Abstract

This paper presents an in-depth discussion on the behavior and design of a novel shape memory alloy (SMA) cable-restrained natural rubber (hereinafter denoted as SMA-NR) bearing used for multi-stage seismic protection of an industrial building equipped with critical facilities. The study commences with a brief illustration of the working mechanism of the bearing, followed by an individual SMA cable test and a full-scale quasi-static test on an SMA-NR bearing specimen. The SMA cable specimen exhibits a unique flag-shaped hysteretic behavior with large recoverable strain. The SMA-NR bearing test results present a double-stage hysteretic behavior, i.e., initial horizontally flexible performance and cable-restrained state for structural safety.
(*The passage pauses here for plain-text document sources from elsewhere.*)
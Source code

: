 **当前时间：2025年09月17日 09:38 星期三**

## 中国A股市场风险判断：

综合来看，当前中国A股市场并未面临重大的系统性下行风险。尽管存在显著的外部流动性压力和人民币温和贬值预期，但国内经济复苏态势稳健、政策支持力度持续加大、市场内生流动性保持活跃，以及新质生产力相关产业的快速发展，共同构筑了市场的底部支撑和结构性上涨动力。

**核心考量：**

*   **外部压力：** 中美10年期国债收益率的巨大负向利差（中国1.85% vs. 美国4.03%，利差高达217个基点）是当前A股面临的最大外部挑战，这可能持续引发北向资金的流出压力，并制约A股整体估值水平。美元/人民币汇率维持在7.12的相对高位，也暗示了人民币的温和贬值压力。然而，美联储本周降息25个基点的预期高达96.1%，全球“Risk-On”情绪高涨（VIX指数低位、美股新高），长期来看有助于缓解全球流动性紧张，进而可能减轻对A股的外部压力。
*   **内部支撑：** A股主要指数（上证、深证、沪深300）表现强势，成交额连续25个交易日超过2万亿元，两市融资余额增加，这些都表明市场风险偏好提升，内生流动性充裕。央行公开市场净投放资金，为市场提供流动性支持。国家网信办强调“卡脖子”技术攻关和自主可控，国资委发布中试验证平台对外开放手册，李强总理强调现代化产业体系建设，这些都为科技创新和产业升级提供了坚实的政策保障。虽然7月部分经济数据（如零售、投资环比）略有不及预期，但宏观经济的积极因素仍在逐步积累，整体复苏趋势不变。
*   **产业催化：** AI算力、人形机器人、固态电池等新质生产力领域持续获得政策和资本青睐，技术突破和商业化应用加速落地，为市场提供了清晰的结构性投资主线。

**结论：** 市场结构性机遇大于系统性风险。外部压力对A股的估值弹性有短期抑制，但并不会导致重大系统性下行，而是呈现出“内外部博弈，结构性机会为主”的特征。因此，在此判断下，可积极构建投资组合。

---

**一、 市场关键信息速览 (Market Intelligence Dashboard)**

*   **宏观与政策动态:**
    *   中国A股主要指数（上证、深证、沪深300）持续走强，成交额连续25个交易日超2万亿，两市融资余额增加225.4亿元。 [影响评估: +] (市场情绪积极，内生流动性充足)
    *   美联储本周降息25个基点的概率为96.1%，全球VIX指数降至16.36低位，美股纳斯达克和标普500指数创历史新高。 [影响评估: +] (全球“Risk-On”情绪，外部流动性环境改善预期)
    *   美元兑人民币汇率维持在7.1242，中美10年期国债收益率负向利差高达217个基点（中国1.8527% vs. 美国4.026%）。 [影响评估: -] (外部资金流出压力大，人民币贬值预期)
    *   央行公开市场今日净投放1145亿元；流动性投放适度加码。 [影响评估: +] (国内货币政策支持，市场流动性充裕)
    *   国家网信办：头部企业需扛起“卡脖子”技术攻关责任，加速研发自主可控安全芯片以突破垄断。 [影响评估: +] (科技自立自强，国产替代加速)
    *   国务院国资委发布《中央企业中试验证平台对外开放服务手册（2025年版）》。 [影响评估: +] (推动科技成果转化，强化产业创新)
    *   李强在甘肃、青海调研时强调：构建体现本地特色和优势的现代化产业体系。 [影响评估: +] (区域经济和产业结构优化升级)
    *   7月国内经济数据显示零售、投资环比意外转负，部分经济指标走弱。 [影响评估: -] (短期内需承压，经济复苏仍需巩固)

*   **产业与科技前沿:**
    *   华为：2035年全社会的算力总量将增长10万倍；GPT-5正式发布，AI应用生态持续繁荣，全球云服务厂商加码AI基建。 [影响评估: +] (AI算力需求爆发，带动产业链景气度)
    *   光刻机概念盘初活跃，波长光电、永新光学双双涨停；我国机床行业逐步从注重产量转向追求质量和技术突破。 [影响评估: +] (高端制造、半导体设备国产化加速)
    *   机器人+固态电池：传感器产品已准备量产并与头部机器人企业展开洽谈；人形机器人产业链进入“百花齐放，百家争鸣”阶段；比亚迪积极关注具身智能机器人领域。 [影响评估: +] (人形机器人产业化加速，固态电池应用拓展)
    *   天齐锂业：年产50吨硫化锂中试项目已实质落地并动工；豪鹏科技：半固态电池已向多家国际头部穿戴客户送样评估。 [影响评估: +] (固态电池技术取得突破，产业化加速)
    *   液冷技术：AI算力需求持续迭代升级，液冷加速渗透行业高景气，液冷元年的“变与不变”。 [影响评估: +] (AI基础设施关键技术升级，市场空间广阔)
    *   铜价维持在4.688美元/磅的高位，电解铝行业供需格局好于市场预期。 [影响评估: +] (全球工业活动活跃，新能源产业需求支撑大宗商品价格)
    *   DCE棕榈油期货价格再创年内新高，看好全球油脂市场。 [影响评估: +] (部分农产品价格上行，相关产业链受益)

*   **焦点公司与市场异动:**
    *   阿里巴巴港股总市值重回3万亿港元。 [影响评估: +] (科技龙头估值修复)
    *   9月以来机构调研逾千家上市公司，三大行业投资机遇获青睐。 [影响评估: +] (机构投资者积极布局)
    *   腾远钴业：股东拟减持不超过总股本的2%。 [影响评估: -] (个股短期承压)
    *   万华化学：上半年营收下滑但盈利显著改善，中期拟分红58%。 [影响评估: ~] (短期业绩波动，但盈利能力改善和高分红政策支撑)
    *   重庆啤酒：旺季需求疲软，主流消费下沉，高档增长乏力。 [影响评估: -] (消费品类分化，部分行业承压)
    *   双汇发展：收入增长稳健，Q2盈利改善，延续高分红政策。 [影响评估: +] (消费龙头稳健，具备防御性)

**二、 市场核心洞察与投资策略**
Through a verified numerical modelling, and taking three structural responses into consideration, i.e., peak absolute acceleration, peak bearing deformation, and residual bearing deformation, an extended parametric study is conducted, covering different bearing types and restraining elements (SMA or steel cables). The system-level analysis results highlight the benefit of the SMA cable-restrained strategy in seismic isolation performance, and show a favorable efficiency of this strategy in trade-off of critical responses. Furthermore, a representative single-degree-of-freedom (SDOF) model is developed and well validated, with a satisfactory agreement to the overall structural model. Seismic fragility analyses are finally conducted considering both far-field and near-fault ground motions, indicating that the SMA cable restrainer, serving as the last-defense strategy, could effectively balance the various dynamic responses of the superstructure.